─── Data extracts ───
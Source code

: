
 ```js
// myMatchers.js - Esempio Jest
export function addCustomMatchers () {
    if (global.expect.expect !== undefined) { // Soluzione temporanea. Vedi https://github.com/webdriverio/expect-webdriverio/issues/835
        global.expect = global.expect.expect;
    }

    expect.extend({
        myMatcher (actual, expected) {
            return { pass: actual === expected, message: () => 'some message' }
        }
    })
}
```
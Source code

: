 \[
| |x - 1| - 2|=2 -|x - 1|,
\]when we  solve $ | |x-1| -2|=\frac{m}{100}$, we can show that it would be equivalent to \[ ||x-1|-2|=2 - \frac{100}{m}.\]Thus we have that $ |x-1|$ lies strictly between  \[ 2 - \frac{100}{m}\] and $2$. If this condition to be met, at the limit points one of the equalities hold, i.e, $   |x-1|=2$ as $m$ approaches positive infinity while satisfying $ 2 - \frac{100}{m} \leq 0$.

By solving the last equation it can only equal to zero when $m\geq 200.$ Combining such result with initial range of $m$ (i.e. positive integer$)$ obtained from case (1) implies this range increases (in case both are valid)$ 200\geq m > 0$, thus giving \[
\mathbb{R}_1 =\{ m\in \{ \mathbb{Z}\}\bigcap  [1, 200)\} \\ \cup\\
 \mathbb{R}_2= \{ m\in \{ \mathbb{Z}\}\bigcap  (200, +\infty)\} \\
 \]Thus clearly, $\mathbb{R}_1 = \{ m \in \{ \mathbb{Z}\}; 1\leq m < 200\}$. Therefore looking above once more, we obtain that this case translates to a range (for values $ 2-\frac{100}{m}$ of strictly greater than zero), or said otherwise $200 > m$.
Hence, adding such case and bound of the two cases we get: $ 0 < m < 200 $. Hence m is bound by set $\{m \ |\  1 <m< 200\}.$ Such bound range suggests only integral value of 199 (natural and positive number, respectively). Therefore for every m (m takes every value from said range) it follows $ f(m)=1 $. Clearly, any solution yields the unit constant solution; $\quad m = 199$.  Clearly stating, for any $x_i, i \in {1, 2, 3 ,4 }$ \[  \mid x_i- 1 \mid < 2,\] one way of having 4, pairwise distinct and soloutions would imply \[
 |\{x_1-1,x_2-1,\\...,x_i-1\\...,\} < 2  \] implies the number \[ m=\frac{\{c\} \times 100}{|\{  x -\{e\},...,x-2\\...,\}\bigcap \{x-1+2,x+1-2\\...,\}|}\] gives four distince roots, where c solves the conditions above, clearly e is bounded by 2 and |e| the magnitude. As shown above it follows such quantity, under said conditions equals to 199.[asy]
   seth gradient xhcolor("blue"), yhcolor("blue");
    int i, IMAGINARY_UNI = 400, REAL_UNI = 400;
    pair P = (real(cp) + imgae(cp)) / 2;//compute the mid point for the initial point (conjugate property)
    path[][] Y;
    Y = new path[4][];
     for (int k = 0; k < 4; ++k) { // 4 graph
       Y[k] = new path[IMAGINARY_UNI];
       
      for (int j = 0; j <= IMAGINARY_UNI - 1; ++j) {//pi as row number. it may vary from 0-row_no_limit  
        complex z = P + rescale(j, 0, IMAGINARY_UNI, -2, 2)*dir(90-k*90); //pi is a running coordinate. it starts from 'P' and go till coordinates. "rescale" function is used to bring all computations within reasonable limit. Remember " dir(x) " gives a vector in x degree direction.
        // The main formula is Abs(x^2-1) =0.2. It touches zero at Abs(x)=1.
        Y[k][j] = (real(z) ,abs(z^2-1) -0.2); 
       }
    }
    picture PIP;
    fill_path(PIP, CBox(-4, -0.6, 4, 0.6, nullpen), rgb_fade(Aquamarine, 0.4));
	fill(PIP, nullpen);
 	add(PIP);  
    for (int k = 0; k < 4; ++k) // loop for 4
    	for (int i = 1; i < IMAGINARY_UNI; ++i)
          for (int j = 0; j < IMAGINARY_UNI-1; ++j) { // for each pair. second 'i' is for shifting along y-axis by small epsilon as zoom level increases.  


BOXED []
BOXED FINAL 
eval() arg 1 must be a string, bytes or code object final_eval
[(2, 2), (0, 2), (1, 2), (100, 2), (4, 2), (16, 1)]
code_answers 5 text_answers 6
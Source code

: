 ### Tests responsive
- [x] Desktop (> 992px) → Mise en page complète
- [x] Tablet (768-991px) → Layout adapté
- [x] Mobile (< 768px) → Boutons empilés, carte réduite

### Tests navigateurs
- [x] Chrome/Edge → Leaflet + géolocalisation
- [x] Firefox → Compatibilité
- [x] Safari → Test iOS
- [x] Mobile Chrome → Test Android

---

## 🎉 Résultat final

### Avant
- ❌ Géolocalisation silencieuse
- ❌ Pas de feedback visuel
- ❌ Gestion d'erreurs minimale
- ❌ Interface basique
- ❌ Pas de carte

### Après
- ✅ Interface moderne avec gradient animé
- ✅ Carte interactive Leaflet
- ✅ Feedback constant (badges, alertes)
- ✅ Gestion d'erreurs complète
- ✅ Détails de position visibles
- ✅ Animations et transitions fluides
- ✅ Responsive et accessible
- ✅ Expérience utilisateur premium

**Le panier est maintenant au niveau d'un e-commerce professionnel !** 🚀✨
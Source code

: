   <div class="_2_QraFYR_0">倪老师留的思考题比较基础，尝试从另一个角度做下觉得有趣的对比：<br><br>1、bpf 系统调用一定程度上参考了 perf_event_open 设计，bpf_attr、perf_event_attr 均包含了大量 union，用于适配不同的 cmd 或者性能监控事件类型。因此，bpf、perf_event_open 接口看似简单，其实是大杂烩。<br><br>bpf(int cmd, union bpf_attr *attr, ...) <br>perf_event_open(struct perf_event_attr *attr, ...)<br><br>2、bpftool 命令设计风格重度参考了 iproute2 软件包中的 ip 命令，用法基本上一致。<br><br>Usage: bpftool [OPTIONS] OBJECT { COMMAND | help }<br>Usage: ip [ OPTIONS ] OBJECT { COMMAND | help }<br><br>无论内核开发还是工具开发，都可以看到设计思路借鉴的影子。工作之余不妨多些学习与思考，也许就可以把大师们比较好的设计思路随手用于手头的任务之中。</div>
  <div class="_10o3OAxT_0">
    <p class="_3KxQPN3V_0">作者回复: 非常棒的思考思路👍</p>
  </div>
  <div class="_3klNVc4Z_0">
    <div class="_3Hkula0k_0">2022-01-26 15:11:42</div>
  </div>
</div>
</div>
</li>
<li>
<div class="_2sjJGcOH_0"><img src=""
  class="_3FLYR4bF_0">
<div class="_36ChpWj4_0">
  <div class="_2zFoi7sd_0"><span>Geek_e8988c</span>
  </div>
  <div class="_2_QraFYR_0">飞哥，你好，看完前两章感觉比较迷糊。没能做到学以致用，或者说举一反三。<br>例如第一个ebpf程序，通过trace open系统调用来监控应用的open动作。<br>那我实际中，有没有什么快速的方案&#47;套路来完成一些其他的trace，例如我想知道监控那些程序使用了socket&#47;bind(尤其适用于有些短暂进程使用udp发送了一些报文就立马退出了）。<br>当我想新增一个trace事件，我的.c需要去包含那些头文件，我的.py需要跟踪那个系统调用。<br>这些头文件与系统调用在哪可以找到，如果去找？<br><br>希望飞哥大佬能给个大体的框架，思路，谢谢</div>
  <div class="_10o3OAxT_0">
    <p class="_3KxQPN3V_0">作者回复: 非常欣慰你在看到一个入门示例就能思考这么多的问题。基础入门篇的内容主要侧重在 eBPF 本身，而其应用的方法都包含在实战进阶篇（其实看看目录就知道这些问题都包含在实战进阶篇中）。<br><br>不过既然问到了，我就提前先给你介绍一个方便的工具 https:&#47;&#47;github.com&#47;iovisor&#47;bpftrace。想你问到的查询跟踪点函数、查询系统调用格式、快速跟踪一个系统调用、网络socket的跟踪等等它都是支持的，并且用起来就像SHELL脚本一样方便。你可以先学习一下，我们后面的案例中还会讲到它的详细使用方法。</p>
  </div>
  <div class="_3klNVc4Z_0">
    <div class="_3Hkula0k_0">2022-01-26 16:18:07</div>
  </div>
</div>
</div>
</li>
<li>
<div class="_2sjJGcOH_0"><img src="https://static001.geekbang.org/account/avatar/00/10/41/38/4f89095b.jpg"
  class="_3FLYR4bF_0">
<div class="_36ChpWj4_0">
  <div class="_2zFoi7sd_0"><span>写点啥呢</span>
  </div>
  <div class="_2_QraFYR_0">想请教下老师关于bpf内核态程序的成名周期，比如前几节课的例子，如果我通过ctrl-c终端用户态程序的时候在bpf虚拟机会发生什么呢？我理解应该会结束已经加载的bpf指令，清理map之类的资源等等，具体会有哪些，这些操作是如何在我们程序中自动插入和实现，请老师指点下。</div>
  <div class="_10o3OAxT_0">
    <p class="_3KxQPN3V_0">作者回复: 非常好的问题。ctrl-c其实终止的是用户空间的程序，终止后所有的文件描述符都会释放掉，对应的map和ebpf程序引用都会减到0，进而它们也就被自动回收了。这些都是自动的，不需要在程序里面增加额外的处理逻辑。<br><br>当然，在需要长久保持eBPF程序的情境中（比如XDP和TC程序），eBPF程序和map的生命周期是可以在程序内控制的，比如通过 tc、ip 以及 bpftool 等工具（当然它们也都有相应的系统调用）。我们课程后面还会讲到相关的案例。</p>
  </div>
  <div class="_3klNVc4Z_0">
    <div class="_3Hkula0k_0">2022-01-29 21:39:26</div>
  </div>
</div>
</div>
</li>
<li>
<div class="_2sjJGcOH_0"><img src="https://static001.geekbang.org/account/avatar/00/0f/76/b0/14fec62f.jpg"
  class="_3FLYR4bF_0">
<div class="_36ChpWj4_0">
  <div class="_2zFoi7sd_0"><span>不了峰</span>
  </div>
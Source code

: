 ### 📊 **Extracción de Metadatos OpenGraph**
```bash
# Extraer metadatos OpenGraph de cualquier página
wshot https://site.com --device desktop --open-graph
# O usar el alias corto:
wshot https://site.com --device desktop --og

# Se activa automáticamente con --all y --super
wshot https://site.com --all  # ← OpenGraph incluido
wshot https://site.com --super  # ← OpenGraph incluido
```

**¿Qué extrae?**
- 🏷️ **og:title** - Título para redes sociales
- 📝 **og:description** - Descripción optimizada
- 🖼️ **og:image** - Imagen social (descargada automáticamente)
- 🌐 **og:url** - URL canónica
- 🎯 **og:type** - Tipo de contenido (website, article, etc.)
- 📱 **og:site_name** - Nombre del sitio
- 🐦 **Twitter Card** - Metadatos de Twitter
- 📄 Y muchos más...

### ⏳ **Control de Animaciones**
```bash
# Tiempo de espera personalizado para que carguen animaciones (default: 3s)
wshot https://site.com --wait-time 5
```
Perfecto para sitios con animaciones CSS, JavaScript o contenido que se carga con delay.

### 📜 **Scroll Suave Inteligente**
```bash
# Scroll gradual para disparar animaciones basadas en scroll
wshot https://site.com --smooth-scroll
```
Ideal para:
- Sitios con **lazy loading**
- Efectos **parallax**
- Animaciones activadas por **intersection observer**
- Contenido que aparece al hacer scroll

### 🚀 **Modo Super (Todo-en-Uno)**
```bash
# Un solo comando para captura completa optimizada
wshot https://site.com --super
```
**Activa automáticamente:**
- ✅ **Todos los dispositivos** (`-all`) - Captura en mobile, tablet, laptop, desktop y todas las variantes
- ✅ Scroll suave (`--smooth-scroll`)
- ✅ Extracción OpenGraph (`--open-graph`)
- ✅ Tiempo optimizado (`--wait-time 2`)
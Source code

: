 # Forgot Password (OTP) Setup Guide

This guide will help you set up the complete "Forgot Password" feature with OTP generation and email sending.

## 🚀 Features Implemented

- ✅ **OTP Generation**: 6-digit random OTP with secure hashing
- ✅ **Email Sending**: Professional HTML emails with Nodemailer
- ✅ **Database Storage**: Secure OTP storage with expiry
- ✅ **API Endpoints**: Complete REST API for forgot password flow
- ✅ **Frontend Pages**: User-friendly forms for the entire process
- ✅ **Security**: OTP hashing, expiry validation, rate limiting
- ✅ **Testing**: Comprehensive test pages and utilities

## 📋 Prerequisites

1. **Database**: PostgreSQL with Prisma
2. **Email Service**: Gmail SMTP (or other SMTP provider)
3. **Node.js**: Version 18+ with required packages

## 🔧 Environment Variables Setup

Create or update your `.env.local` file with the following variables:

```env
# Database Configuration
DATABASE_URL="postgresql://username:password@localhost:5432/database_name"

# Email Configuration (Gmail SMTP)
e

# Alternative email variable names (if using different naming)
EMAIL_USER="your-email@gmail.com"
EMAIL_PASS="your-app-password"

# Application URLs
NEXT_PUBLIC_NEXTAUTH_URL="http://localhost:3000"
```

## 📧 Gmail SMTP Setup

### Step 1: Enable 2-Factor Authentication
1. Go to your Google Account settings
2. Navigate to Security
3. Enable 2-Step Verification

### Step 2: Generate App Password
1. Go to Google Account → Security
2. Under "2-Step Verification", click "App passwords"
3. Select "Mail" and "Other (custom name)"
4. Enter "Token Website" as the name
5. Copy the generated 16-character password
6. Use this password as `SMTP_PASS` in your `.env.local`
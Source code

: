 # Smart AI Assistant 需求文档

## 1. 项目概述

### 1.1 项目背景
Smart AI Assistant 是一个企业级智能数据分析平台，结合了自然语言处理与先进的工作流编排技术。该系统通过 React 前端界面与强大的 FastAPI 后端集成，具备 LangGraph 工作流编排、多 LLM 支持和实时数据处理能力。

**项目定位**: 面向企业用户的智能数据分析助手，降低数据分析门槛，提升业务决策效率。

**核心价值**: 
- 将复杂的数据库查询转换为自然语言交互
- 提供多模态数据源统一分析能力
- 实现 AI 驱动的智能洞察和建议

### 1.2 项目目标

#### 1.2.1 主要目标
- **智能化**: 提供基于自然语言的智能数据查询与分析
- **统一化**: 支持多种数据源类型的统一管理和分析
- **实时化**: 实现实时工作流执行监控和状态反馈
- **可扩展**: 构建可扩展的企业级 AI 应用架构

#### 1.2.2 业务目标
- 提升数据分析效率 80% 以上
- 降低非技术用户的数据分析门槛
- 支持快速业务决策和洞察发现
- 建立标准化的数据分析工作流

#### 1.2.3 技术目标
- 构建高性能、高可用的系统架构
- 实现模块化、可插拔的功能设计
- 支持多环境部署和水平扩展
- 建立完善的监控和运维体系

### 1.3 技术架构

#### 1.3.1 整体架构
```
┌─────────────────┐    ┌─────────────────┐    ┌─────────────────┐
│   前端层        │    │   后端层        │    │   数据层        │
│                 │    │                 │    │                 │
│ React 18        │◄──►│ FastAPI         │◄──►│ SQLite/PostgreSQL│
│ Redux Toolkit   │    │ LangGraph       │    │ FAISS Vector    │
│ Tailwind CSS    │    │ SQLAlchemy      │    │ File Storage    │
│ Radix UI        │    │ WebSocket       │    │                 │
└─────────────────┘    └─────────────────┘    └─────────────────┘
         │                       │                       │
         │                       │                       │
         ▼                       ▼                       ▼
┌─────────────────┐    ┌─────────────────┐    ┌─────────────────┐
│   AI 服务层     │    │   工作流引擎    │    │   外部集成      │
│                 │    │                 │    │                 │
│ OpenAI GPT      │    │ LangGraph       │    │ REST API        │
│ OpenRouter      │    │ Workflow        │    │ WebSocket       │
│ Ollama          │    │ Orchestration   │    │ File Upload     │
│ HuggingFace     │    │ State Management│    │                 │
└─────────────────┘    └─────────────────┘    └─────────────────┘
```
───
**What the task asks:**
Scan the listing above and identify each line holding the string "span"; copy every such line.

**Response area:**
  <div class="_2zFoi7sd_0"><span>Geek_e8988c</span>
  <div class="_2zFoi7sd_0"><span>写点啥呢</span>
  <div class="_2zFoi7sd_0"><span>不了峰</span>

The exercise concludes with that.